Le ralentissement de la croissance se confirme en Europe

le 14/08/2019

Le PIB de la zone euro a enregistré une hausse de seulement 1,1% au deuxième trimestre 2019 par rapport à la même période de 2018, et l'Allemagne a subi une contraction de son PIB entre avril et juin 2019.

Inquiétudes liées à la croissance faible en zone euro
(Crédit Thinkstock.)

Le ralentissement de l'activité en zone euro et dans l'Union européenne (UE) à 28  se confirme dans le contexte de fortes tensions commerciales internationales qui affecte particulièrement l'Allemagne, et de vives interrogations autour des conditions du Brexit en octobre.
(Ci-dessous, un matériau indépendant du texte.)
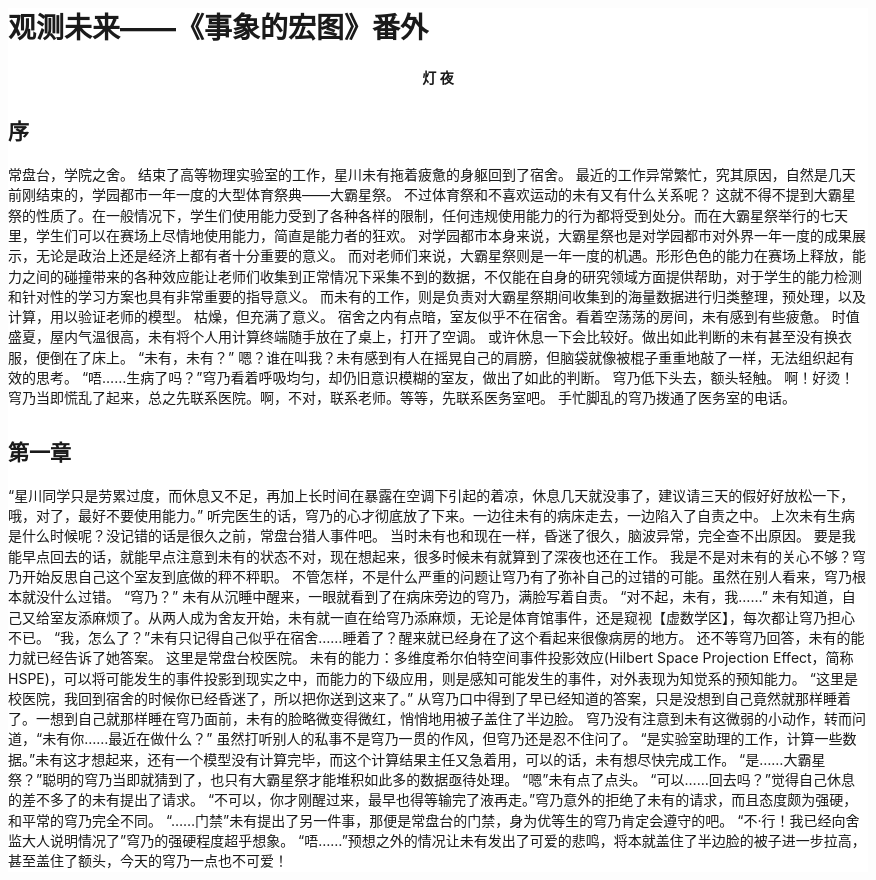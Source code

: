 # 观测未来——《事象的宏图》番外
**<center>灯&nbsp;夜</center>**

## 序
常盘台，学院之舍。
结束了高等物理实验室的工作，星川未有拖着疲惫的身躯回到了宿舍。
最近的工作异常繁忙，究其原因，自然是几天前刚结束的，学园都市一年一度的大型体育祭典——大霸星祭。
不过体育祭和不喜欢运动的未有又有什么关系呢？
这就不得不提到大霸星祭的性质了。在一般情况下，学生们使用能力受到了各种各样的限制，任何违规使用能力的行为都将受到处分。而在大霸星祭举行的七天里，学生们可以在赛场上尽情地使用能力，简直是能力者的狂欢。
对学园都市本身来说，大霸星祭也是对学园都市对外界一年一度的成果展示，无论是政治上还是经济上都有者十分重要的意义。
而对老师们来说，大霸星祭则是一年一度的机遇。形形色色的能力在赛场上释放，能力之间的碰撞带来的各种效应能让老师们收集到正常情况下采集不到的数据，不仅能在自身的研究领域方面提供帮助，对于学生的能力检测和针对性的学习方案也具有非常重要的指导意义。
而未有的工作，则是负责对大霸星祭期间收集到的海量数据进行归类整理，预处理，以及计算，用以验证老师的模型。
枯燥，但充满了意义。
宿舍之内有点暗，室友似乎不在宿舍。看着空荡荡的房间，未有感到有些疲惫。
时值盛夏，屋内气温很高，未有将个人用计算终端随手放在了桌上，打开了空调。
或许休息一下会比较好。做出如此判断的未有甚至没有换衣服，便倒在了床上。
“未有，未有？”
嗯？谁在叫我？未有感到有人在摇晃自己的肩膀，但脑袋就像被棍子重重地敲了一样，无法组织起有效的思考。
“唔……生病了吗？”穹乃看着呼吸均匀，却仍旧意识模糊的室友，做出了如此的判断。
穹乃低下头去，额头轻触。
啊！好烫！
穹乃当即慌乱了起来，总之先联系医院。啊，不对，联系老师。等等，先联系医务室吧。
手忙脚乱的穹乃拨通了医务室的电话。
<div style="page-break-after: always;"></div>

## 第一章
“星川同学只是劳累过度，而休息又不足，再加上长时间在暴露在空调下引起的着凉，休息几天就没事了，建议请三天的假好好放松一下，哦，对了，最好不要使用能力。”
听完医生的话，穹乃的心才彻底放了下来。一边往未有的病床走去，一边陷入了自责之中。
上次未有生病是什么时候呢？没记错的话是很久之前，常盘台猎人事件吧。
当时未有也和现在一样，昏迷了很久，脑波异常，完全查不出原因。
要是我能早点回去的话，就能早点注意到未有的状态不对，现在想起来，很多时候未有就算到了深夜也还在工作。
我是不是对未有的关心不够？穹乃开始反思自己这个室友到底做的秤不秤职。
不管怎样，不是什么严重的问题让穹乃有了弥补自己的过错的可能。虽然在别人看来，穹乃根本就没什么过错。
“穹乃？”
未有从沉睡中醒来，一眼就看到了在病床旁边的穹乃，满脸写着自责。
“对不起，未有，我……”
未有知道，自己又给室友添麻烦了。从两人成为舍友开始，未有就一直在给穹乃添麻烦，无论是体育馆事件，还是窥视【虚数学区】，每次都让穹乃担心不已。
“我，怎么了？”未有只记得自己似乎在宿舍……睡着了？醒来就已经身在了这个看起来很像病房的地方。
还不等穹乃回答，未有的能力就已经告诉了她答案。
这里是常盘台校医院。
未有的能力：多维度希尔伯特空间事件投影效应(Hilbert Space Projection Effect，简称HSPE)，可以将可能发生的事件投影到现实之中，而能力的下级应用，则是感知可能发生的事件，对外表现为知觉系的预知能力。
“这里是校医院，我回到宿舍的时候你已经昏迷了，所以把你送到这来了。”
从穹乃口中得到了早已经知道的答案，只是没想到自己竟然就那样睡着了。一想到自己就那样睡在穹乃面前，未有的脸略微变得微红，悄悄地用被子盖住了半边脸。
穹乃没有注意到未有这微弱的小动作，转而问道，“未有你……最近在做什么？”
虽然打听别人的私事不是穹乃一贯的作风，但穹乃还是忍不住问了。
“是实验室助理的工作，计算一些数据。”未有这才想起来，还有一个模型没有计算完毕，而这个计算结果主任又急着用，可以的话，未有想尽快完成工作。
“是……大霸星祭？”聪明的穹乃当即就猜到了，也只有大霸星祭才能堆积如此多的数据亟待处理。
“嗯”未有点了点头。
“可以……回去吗？”觉得自己休息的差不多了的未有提出了请求。
“不可以，你才刚醒过来，最早也得等输完了液再走。”穹乃意外的拒绝了未有的请求，而且态度颇为强硬，和平常的穹乃完全不同。
“……门禁”未有提出了另一件事，那便是常盘台的门禁，身为优等生的穹乃肯定会遵守的吧。
“不·行！我已经向舍监大人说明情况了”穹乃的强硬程度超乎想象。
“唔……”预想之外的情况让未有发出了可爱的悲鸣，将本就盖住了半边脸的被子进一步拉高，甚至盖住了额头，今天的穹乃一点也不可爱！
<div style="page-break-after: always;"></div>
Le Produit intérieur brut (PIB) corrigé des variations saisonnières a augmenté de 0,2% en zone euro comme dans l’UE au deuxième trimestre 2019 par rapport au premier, a confirmé Eurostat, l’office statistique de l’Union européenne, qui a publié son estimation rapide, mercredi. Au cours du premier trimestre 2019, le taux de croissance du PIB était 2 fois plus élevé (0,4%) dans la zone euro, et de 0,5% dans l'UE.

Sur un an, entre le deuxième trimestre 2018 et le deuxième trimestre de 2019, le PIB a enregistré une hausse de seulement 1,1% dans la zone euro et de 1,3% dans l’UE, après respectivement +1,2% et +1,6% au trimestre précédent. 

La production industrielle de la zone euro a diminué de 1,6% en juin par rapport à mai, toujours selon Eurostat, un recul plus prononcé que prévu. Sur un an, la production industrielle du bloc est en repli de 2,6%. La révision des chiffres de mai donne une hausse de 0,8% par rapport à avril (contre +0,9% annoncé initialement) et une baisse de 0,8% sur un an (contre -0,5%).

Un peu plus tôt mercredi matin, l'Office fédéral de la statistique, Destatis, a annoncé que le PIB de l'Allemagne s'est contracté de 0,1% au deuxième trimestre par rapport aux trois mois précédents, en données corrigées de l'inflation, des variations saisonnières et des effets calendaires. Sur un an, le PIB est ressorti en hausse de 0,4% au deuxième trimestre.

«L'évolution du commerce extérieur a freiné la croissance économique car les exportations ont subi, par rapport au trimestre précédent, une baisse supérieure à celle des importations», a expliqué Destatis. La demande intérieure a apporté une contribution positive au PIB avec la hausse de la consommation des ménages, des dépenses publiques et de la formation brute de capital fixe par rapport au premier trimestre, ajoute l'institut public.

L'activité du secteur de la construction a au contraire reculé après un début d'année particulièrement dynamique grâce à un hiver doux.